(Document images with source code)
=== Section Start ===
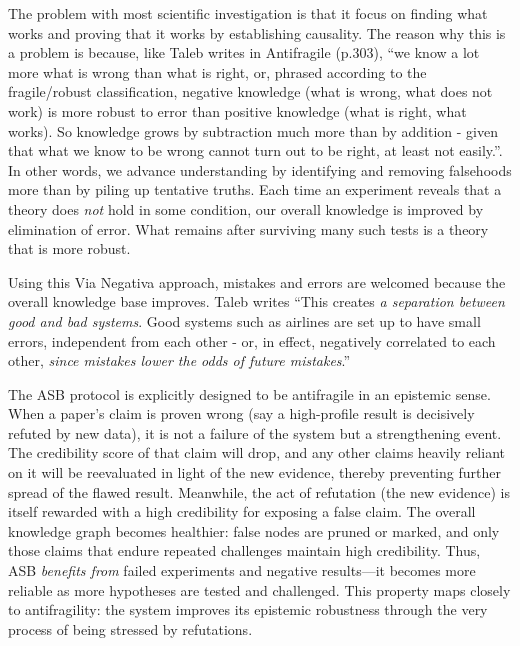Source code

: \documentclass{article}
\begin{document}
The problem with most scientific investigation is that it focus on finding what works and proving that it works by establishing causality. The reason why this is a problem is because, like Taleb writes in Antifragile \cite{Taleb2012}(p.303), ``we know a lot more what is wrong than what is right, or, phrased according to the fragile/robust classification, negative knowledge (what is wrong, what does not work) is more robust to error than positive knowledge (what is right, what works). So knowledge grows by subtraction much more than by addition - given that what we know to be wrong cannot turn out to be right, at least not easily.''. In other words, we advance understanding by identifying and removing falsehoods more than by piling up tentative truths. Each time an experiment reveals that a theory does \emph{not} hold in some condition, our overall knowledge is improved by elimination of error. What remains after surviving many such tests is a theory that is more robust.

Using this Via Negativa approach, mistakes and errors are welcomed because the overall knowledge base improves. Taleb writes ``This creates \emph{a separation between good and bad systems}. Good systems such as airlines are set up to have small errors, independent from each other - or, in effect, negatively correlated to each other, \emph{since mistakes lower the odds of future mistakes}.''\cite{Taleb2012}

The ASB protocol is explicitly designed to be antifragile in an epistemic sense. When a paper's claim is proven wrong (say a high-profile result is decisively refuted by new data), it is not a failure of the system but a strengthening event. The credibility score of that claim will drop, and any other claims heavily reliant on it will be reevaluated in light of the new evidence, thereby preventing further spread of the flawed result. Meanwhile, the act of refutation (the new evidence) is itself rewarded with a high credibility for exposing a false claim. The overall knowledge graph becomes healthier: false nodes are pruned or marked, and only those claims that endure repeated challenges maintain high credibility. Thus, ASB \emph{benefits from} failed experiments and negative results---it becomes more reliable as more hypotheses are tested and challenged. This property maps closely to antifragility: the system improves its epistemic robustness through the very process of being stressed by refutations.
\end{document}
=== Section End ===
What to produce: Repeat only the lines between the start of the data and the line with "The problem with", including those two lines, and skip the pictures.

Response to the task:
Source code

: \documentclass{article}
\begin{document}
The problem with most scientific investigation is that it focus on finding what works and proving that it works by establishing causality. The reason why this is a problem is because, like Taleb writes in Antifragile \cite{Taleb2012}(p.303), ``we know a lot more what is wrong than what is right, or, phrased according to the fragile/robust classification, negative knowledge (what is wrong, what does not work) is more robust to error than positive knowledge (what is right, what works). So knowledge grows by subtraction much more than by addition - given that what we know to be wrong cannot turn out to be right, at least not easily.''. In other words, we advance understanding by identifying and removing falsehoods more than by piling up tentative truths. Each time an experiment reveals that a theory does \emph{not} hold in some condition, our overall knowledge is improved by elimination of error. What remains after surviving many such tests is a theory that is more robust.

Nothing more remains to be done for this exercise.